[Saved entries]
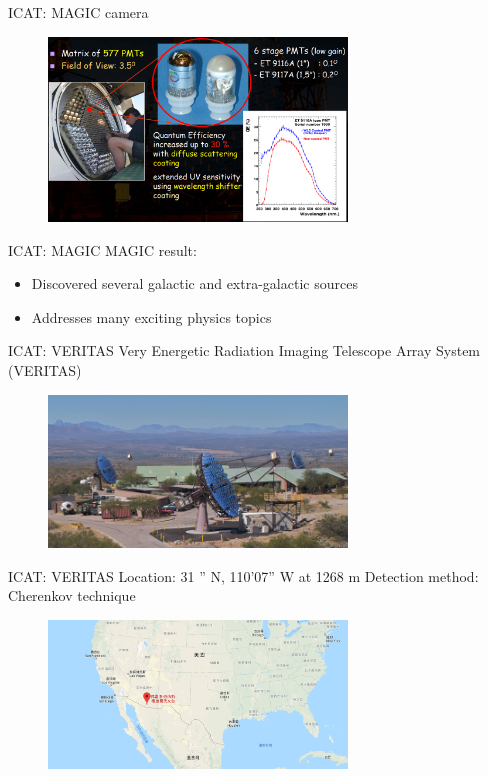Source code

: \documentclass{beamer}
\begin{document}
\begin{frame}{ICAT: MAGIC camera}
    \begin{figure}[h]
        \includegraphics[width=300px]{MAGIC_PMTs.png}
    \end{figure}
\end{frame}


\begin{frame}{ICAT: MAGIC}
    MAGIC result:
    \begin{itemize}
        \item Discovered several galactic and extra-galactic sources
        \item Addresses many exciting physics topics
    \end{itemize}
\end{frame}


\begin{frame}{ICAT: VERITAS}
    Very Energetic Radiation Imaging Telescope Array System (VERITAS)
    \begin{figure}[h]
        \includegraphics[width=300px]{VERITAS.jpg}
    \end{figure}
\end{frame}


\begin{frame}{ICAT: VERITAS}
    Location: 31 '' N, 110'07'' W at 1268 m
    \newline
    Detection method:  Cherenkov technique
    \begin{figure}[h]
        \includegraphics[width=300px]{VERITAS_location.png}
    \end{figure}
\end{frame}
\end{document}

» **Task brief**
Drop every picture and repeat the rest of the entries exactly.

» **Response area**
Source code

: \documentclass{beamer}
\begin{document}
\begin{frame}{ICAT: MAGIC camera}
    \begin{figure}[h]
        \includegraphics[width=300px]{MAGIC_PMTs.png}
    \end{figure}
\end{frame}


\begin{frame}{ICAT: MAGIC}
    MAGIC result:
    \begin{itemize}
        \item Discovered several galactic and extra-galactic sources
        \item Addresses many exciting physics topics
    \end{itemize}
\end{frame}


\begin{frame}{ICAT: VERITAS}
    Very Energetic Radiation Imaging Telescope Array System (VERITAS)
    \begin{figure}[h]
        \includegraphics[width=300px]{VERITAS.jpg}
    \end{figure}
\end{frame}


\begin{frame}{ICAT: VERITAS}
    Location: 31 '' N, 110'07'' W at 1268 m
    \newline
    Detection method:  Cherenkov technique
    \begin{figure}[h]
        \includegraphics[width=300px]{VERITAS_location.png}
    \end{figure}
\end{frame}
\end{document}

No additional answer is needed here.